STORED DATA:
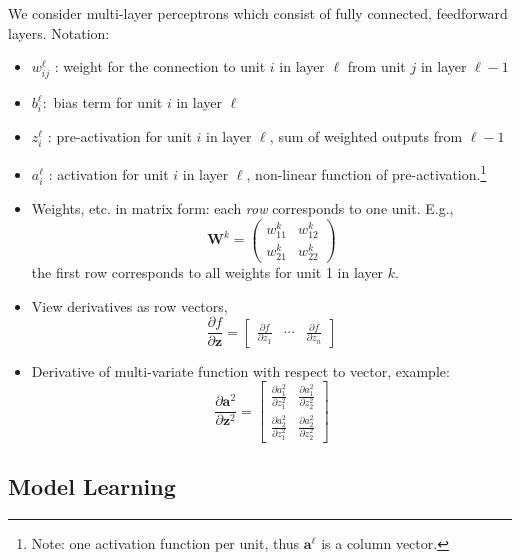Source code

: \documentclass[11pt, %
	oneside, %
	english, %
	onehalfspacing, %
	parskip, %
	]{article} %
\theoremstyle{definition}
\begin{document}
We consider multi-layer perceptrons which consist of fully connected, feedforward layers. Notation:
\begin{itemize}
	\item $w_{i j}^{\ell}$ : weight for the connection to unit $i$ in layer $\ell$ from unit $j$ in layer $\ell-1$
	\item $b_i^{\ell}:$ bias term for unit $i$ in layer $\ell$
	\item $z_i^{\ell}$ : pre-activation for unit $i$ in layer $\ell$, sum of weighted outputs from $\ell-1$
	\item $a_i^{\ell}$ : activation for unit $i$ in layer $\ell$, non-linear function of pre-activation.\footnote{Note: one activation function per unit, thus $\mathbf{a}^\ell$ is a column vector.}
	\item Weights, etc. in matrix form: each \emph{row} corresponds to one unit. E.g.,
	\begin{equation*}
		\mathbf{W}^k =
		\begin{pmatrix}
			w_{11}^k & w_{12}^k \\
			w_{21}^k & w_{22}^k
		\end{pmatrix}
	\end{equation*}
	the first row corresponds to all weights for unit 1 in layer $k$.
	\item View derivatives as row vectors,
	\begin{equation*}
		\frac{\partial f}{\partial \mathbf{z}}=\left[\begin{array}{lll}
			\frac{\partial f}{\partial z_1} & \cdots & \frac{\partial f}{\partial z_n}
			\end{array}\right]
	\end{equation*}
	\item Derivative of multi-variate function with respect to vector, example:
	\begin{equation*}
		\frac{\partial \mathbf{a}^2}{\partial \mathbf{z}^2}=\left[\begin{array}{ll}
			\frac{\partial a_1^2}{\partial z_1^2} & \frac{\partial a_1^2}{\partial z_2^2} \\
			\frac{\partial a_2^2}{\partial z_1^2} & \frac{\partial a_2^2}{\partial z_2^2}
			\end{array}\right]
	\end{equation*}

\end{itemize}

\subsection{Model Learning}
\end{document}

ABOUT THIS EXERCISE: Note every line in the material with "corresponds" and copy it.

ANSWER FOR THE TASK:
	\item Weights, etc. in matrix form: each \emph{row} corresponds to one unit. E.g.,
	the first row corresponds to all weights for unit 1 in layer $k$.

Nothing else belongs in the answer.